É importante salientar que o AN é um órgão de ESTADO e não de governo e, portanto, deve servir ao ESTADO e ao CIDADÃO brasileiro. A renovação dos quadros dirigentes em órgãos da esfera pública do poder Executivo constitui-se em prática necessária e salutar. Entretanto, as mais recentes ações da Direção do Arquivo Nacional têm demonstrado diretrizes que fogem ao respeito pela estrutura administrativa do órgão e suas competências. Entretanto, o uso da direção da instituição como moeda de acordos políticos, a substituição de alguns de seus postos-chave por pessoas sem igual grau de experiência e as restrições ao acesso dos originais que custodia são atitudes que desrespeitam as competências, a missão e a história do órgão.
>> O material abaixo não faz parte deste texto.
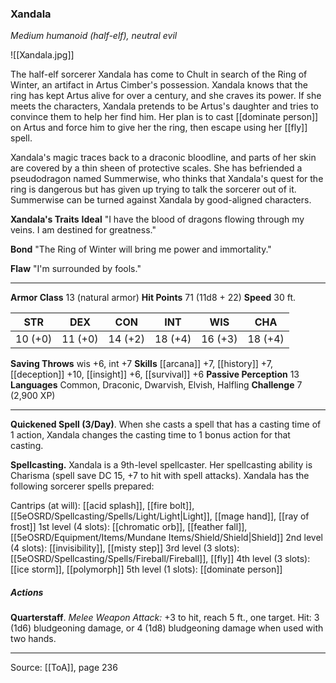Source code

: ### Xandala
_Medium humanoid (half-elf), neutral evil_

![[Xandala.jpg]]

The half-elf sorcerer Xandala has come to Chult in search of the Ring of Winter, an artifact in Artus Cimber's possession. Xandala knows that the ring has kept Artus alive for over a century, and she craves its power. If she meets the characters, Xandala pretends to be Artus's daughter and tries to convince them to help her find him. Her plan is to cast [[dominate person]] on Artus and force him to give her the ring, then escape using her [[fly]] spell.

Xandala's magic traces back to a draconic bloodline, and parts of her skin are covered by a thin sheen of protective scales. She has befriended a pseudodragon named Summerwise, who thinks that Xandala's quest for the ring is dangerous but has given up trying to talk the sorcerer out of it. Summerwise can be turned against Xandala by good-aligned characters.


**Xandala's Traits** **Ideal** "I have the blood of dragons flowing through my veins. I am destined for greatness."


**Bond** "The Ring of Winter will bring me power and immortality."


**Flaw** "I'm surrounded by fools."







---

**Armor Class** 13 (natural armor)
**Hit Points** 71 (11d8 + 22)
**Speed** 30 ft.

| STR     | DEX     | CON     | INT     | WIS     | CHA     |
|---------|---------|---------|---------|---------|---------|
| 10 (+0) | 11 (+0) | 14 (+2) | 18 (+4) | 16 (+3) | 18 (+4) |

**Saving Throws** wis +6, int +7
**Skills** [[arcana]] +7, [[history]] +7, [[deception]] +10, [[insight]] +6, [[survival]] +6
**Passive Perception** 13
**Languages** Common, Draconic, Dwarvish, Elvish, Halfling
**Challenge** 7 (2,900 XP)

---

**Quickened Spell (3/Day)**. When she casts a spell that has a casting time of 1 action, Xandala changes the casting time to 1 bonus action for that casting.

**Spellcasting.** Xandala is a 9th-level spellcaster. Her spellcasting ability is Charisma (spell save DC 15, +7 to hit with spell attacks). Xandala has the following sorcerer spells prepared:

Cantrips (at will): [[acid splash]], [[fire bolt]], [[5eOSRD/Spellcasting/Spells/Light/Light|Light]], [[mage hand]], [[ray of frost]]
1st level (4 slots): [[chromatic orb]], [[feather fall]], [[5eOSRD/Equipment/Items/Mundane Items/Shield/Shield|Shield]]
2nd level (4 slots): [[invisibility]], [[misty step]]
3rd level (3 slots): [[5eOSRD/Spellcasting/Spells/Fireball/Fireball]], [[fly]]
4th level (3 slots): [[ice storm]], [[polymorph]]
5th level (1 slots): [[dominate person]]

##### Actions
**Quarterstaff**. _Melee Weapon Attack:_ +3 to hit, reach 5 ft., one target. Hit: 3 (1d6) bludgeoning damage, or 4 (1d8) bludgeoning damage when used with two hands.


---

Source: [[ToA]], page 236
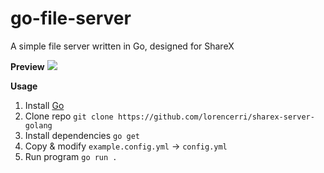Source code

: # go-file-server

A simple file server written in Go, designed for ShareX

**Preview**
![](https://i.imgur.com/IyUO5D2.gif)

**Usage**

1. Install [Go](https://go.dev)
2. Clone repo `git clone https://github.com/lorencerri/sharex-server-golang`
3. Install dependencies `go get`
4. Copy & modify `example.config.yml` -> `config.yml`
5. Run program `go run .`

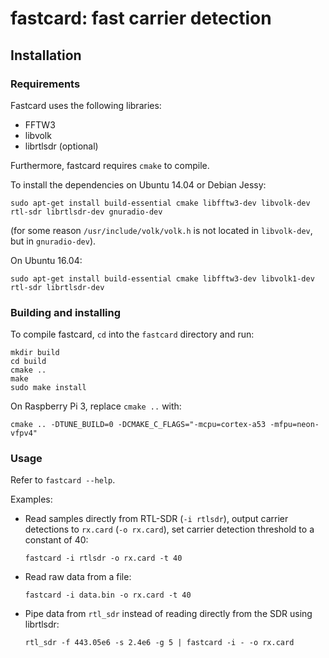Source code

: # fastcard: fast carrier detection
## Installation
### Requirements

Fastcard uses the following libraries:

 - FFTW3
 - libvolk
 - librtlsdr (optional)

Furthermore, fastcard requires `cmake` to compile.

To install the dependencies on Ubuntu 14.04 or Debian Jessy:

    sudo apt-get install build-essential cmake libfftw3-dev libvolk-dev rtl-sdr librtlsdr-dev gnuradio-dev
    
(for some reason `/usr/include/volk/volk.h` is not located in `libvolk-dev`, but in `gnuradio-dev`).
    
On Ubuntu 16.04:

    sudo apt-get install build-essential cmake libfftw3-dev libvolk1-dev rtl-sdr librtlsdr-dev 


### Building and installing
To compile fastcard, `cd` into the `fastcard` directory and run:

    mkdir build
    cd build
    cmake ..
    make
    sudo make install
    
On Raspberry Pi 3, replace `cmake ..` with:

    cmake .. -DTUNE_BUILD=0 -DCMAKE_C_FLAGS="-mcpu=cortex-a53 -mfpu=neon-vfpv4"


### Usage
Refer to `fastcard --help`.

Examples:
 - Read samples directly from RTL-SDR (`-i rtlsdr`), output carrier detections to `rx.card` (`-o rx.card`), set carrier detection threshold to a constant of 40:

       fastcard -i rtlsdr -o rx.card -t 40

 - Read raw data from a file:

       fastcard -i data.bin -o rx.card -t 40

 - Pipe data from `rtl_sdr` instead of reading directly from the SDR using librtlsdr:

       rtl_sdr -f 443.05e6 -s 2.4e6 -g 5 | fastcard -i - -o rx.card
É significativamente óbvio que o Arquivo Nacional é uma instituição com características bastante peculiares e sua gestão requer formação acadêmica e técnica de alto nível, tendo em vista a extrema complexidade e os desafios que se colocam para instituições do gênero em âmbito internacional. Assim, o ocupante do cargo deve conhecer área de arquivos, estar familiarizado com as modernas necessidades de uma instituição desse porte, ter competência para dialogar com órgãos internacionais especializados e conhecer as tendências da pesquisa científica, além de zelar pelo uso público do arquivo, o que a necessidade de agendamento para a pesquisa e a suspensão do acesso aos originais do Arquivo Nacional (quando a maior parte do acervo não está digitalizado) e mesmo a necessidade de agendamento para pesquisa são práticas reprováveis face as regras estabelecidas pelo próprio Estado brasileiro que, legalmente garante o direito de acesso à informação

Nas últimas décadas, o Arquivo Nacional, principal instituição arquivística, brasileira, desenvolveu uma série de parcerias com entidades nacionais e internacionais e se constituiu em principal referência para a salvaguarda da documentação histórica do país. Os diversos projetos de cooperação, tais como o Programa Memória do Mundo e o Centro de Referência das Lutas Políticas Memórias Reveladas, são apenas algumas, de suas bem sucedidas iniciativas, reconhecidas no meio acadêmico e na sociedade civil. Ademais, o Arquivo Nacional atua como órgão central de um dos nove sistemas estruturantes da Administração Pública Federal, o Sistema de Gestão de Documentos de Arquivo (SIGA), além de ter a incumbência de acompanhar e implementar a Política Nacional de Arquivos, conforme definida pelo Conselho Nacional de Arquivos (CONARQ).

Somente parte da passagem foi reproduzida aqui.